(TASK ITEM): Could you copy each line of the listing that holds "Kane"?

|---|

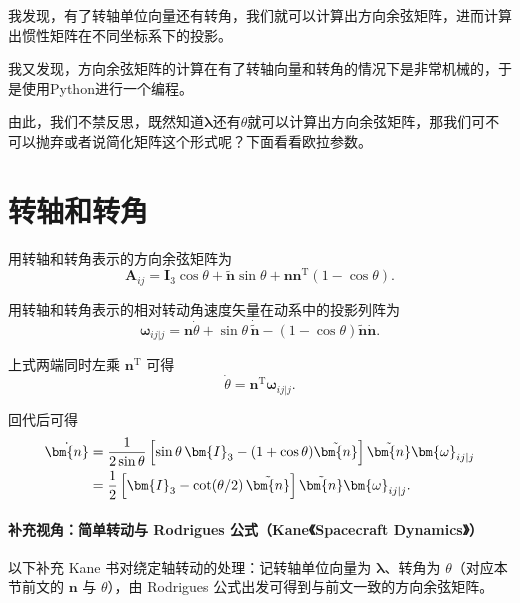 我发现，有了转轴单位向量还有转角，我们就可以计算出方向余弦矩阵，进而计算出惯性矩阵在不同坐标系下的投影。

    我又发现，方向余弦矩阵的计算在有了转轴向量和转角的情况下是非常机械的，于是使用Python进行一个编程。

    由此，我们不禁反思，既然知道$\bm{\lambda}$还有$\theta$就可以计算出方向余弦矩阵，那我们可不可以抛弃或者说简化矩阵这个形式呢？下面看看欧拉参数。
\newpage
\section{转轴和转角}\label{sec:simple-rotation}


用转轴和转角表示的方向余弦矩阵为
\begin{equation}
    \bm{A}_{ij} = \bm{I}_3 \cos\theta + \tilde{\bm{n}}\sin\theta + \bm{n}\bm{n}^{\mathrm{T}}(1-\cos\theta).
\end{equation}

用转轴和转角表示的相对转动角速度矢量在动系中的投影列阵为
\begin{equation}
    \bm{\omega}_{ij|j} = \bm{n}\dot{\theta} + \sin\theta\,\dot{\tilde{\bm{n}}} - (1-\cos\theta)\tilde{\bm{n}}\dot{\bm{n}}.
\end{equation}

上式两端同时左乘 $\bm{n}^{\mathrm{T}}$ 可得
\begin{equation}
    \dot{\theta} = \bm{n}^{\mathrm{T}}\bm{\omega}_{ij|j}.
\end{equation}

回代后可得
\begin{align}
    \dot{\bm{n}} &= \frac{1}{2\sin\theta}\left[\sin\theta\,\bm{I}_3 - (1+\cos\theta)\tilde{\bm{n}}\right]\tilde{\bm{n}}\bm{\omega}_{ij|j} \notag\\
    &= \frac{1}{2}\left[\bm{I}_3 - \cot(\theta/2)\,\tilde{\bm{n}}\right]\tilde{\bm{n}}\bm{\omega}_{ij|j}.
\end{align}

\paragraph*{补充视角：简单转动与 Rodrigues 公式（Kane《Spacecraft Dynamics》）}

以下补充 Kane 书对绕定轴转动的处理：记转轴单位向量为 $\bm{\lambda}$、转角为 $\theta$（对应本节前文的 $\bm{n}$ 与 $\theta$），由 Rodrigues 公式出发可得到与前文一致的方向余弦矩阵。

|---|

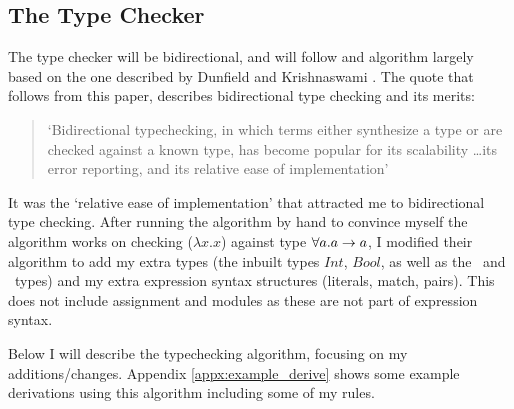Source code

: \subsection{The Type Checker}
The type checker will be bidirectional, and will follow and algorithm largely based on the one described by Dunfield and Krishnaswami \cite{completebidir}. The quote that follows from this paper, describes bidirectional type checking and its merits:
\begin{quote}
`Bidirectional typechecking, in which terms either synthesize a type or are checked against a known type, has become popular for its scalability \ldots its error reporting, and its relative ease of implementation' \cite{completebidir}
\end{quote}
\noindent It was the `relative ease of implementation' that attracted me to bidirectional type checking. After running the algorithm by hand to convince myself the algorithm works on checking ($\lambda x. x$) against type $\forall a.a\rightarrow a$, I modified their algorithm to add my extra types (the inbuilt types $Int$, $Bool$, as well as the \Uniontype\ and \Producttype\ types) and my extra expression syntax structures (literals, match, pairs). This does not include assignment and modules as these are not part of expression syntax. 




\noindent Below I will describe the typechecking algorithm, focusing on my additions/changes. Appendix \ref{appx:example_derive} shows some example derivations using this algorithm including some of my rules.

|---|

(WRITTEN ANSWER):
\paragraph*{补充视角：简单转动与 Rodrigues 公式（Kane《Spacecraft Dynamics》）}
以下补充 Kane 书对绕定轴转动的处理：记转轴单位向量为 $\bm{\lambda}$、转角为 $\theta$（对应本节前文的 $\bm{n}$ 与 $\theta$），由 Rodrigues 公式出发可得到与前文一致的方向余弦矩阵。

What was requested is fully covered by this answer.